__DATA FOR THE TASK__:
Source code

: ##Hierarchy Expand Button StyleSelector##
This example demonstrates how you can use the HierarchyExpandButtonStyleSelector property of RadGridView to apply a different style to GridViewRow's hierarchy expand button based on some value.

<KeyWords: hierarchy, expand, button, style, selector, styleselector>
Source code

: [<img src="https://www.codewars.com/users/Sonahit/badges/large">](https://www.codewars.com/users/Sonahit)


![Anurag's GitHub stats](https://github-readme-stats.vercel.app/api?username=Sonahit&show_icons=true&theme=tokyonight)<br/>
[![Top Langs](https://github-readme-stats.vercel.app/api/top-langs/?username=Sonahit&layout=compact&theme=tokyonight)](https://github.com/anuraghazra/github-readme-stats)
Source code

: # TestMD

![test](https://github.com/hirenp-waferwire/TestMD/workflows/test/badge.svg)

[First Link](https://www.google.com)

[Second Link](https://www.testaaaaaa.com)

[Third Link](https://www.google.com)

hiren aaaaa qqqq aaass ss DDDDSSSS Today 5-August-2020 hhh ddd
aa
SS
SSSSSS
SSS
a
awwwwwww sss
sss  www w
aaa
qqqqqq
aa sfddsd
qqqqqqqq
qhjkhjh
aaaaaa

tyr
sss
==
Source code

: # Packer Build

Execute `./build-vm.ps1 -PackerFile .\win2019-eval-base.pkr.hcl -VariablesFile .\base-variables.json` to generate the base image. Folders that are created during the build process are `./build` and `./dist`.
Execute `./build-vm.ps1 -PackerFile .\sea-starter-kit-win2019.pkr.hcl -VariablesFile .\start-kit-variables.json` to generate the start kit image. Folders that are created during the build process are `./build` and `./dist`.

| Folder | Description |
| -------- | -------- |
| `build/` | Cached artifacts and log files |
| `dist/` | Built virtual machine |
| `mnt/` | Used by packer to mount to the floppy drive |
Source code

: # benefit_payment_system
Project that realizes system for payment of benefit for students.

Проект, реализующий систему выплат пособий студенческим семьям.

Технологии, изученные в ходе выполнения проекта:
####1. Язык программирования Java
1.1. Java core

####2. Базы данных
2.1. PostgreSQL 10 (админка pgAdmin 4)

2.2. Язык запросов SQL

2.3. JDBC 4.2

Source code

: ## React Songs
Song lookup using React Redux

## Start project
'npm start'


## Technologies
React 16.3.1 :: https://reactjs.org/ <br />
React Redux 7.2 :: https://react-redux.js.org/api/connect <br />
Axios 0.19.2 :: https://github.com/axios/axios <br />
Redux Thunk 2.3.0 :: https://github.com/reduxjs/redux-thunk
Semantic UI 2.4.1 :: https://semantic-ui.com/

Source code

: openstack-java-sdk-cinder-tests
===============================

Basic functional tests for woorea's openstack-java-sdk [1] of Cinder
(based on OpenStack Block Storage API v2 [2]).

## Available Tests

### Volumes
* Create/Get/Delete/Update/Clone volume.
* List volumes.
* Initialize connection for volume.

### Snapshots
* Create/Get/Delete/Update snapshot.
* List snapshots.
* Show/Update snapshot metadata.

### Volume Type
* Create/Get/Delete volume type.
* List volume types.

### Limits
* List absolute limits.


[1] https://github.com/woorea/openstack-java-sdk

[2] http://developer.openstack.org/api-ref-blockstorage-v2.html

__WHAT THE TASK REQUIRES__: Copy the lines of the data above exactly as written, beginning with the line containing "## React Songs" and ending with the line containing "[2] http://developer.openstack.org/api-ref-blockstorage-v2.html", and leave out all other lines.

__ANSWER__:
: ## React Songs
Song lookup using React Redux

## Start project
'npm start'


## Technologies
React 16.3.1 :: https://reactjs.org/ <br />
React Redux 7.2 :: https://react-redux.js.org/api/connect <br />
Axios 0.19.2 :: https://github.com/axios/axios <br />
Redux Thunk 2.3.0 :: https://github.com/reduxjs/redux-thunk
Semantic UI 2.4.1 :: https://semantic-ui.com/

Source code

: openstack-java-sdk-cinder-tests
===============================

Basic functional tests for woorea's openstack-java-sdk [1] of Cinder
(based on OpenStack Block Storage API v2 [2]).

## Available Tests

### Volumes
* Create/Get/Delete/Update/Clone volume.
* List volumes.
* Initialize connection for volume.

### Snapshots
* Create/Get/Delete/Update snapshot.
* List snapshots.
* Show/Update snapshot metadata.

### Volume Type
* Create/Get/Delete volume type.
* List volume types.

### Limits
* List absolute limits.


[1] https://github.com/woorea/openstack-java-sdk

[2] http://developer.openstack.org/api-ref-blockstorage-v2.html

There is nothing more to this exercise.